**EXERCISE REQUIREMENTS:** Retype the following data exactly, but leave its pictures out.

- - - - - - -

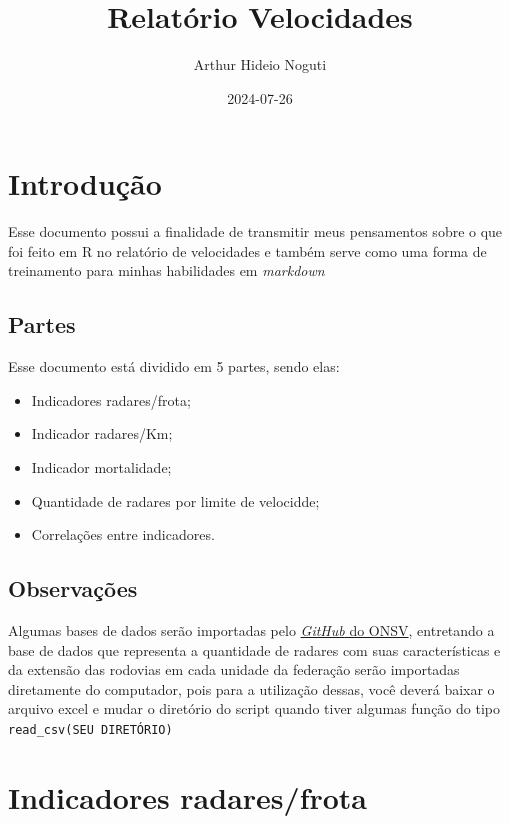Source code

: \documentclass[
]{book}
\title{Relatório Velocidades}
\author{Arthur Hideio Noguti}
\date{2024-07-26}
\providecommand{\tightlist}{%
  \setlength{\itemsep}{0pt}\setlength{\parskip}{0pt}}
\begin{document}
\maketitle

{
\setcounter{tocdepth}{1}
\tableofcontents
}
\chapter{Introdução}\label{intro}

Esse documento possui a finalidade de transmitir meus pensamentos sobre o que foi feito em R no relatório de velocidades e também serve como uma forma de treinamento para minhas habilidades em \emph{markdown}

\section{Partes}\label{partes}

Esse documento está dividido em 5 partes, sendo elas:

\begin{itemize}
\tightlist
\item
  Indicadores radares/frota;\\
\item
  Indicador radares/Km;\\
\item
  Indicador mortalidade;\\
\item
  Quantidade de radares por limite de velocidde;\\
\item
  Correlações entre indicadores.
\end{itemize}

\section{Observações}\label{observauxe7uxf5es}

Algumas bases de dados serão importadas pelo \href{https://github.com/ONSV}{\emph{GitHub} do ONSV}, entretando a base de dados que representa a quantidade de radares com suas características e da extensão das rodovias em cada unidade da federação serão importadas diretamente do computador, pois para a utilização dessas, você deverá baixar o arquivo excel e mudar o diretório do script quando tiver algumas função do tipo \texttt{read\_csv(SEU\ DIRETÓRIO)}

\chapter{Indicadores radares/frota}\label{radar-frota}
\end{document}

- - - - - - -

**SOLUTION TO THE PROBLEM:**
Source code

: \documentclass[
]{book}
\title{Relatório Velocidades}
\author{Arthur Hideio Noguti}
\date{2024-07-26}
\providecommand{\tightlist}{%
  \setlength{\itemsep}{0pt}\setlength{\parskip}{0pt}}
\begin{document}
\maketitle

{
\setcounter{tocdepth}{1}
\tableofcontents
}
\chapter{Introdução}\label{intro}

Esse documento possui a finalidade de transmitir meus pensamentos sobre o que foi feito em R no relatório de velocidades e também serve como uma forma de treinamento para minhas habilidades em \emph{markdown}

\section{Partes}\label{partes}

Esse documento está dividido em 5 partes, sendo elas:

\begin{itemize}
\tightlist
\item
  Indicadores radares/frota;\\
\item
  Indicador radares/Km;\\
\item
  Indicador mortalidade;\\
\item
  Quantidade de radares por limite de velocidde;\\
\item
  Correlações entre indicadores.
\end{itemize}

\section{Observações}\label{observauxe7uxf5es}

Algumas bases de dados serão importadas pelo \href{https://github.com/ONSV}{\emph{GitHub} do ONSV}, entretando a base de dados que representa a quantidade de radares com suas características e da extensão das rodovias em cada unidade da federação serão importadas diretamente do computador, pois para a utilização dessas, você deverá baixar o arquivo excel e mudar o diretório do script quando tiver algumas função do tipo \texttt{read\_csv(SEU\ DIRETÓRIO)}

\chapter{Indicadores radares/frota}\label{radar-frota}
\end{document}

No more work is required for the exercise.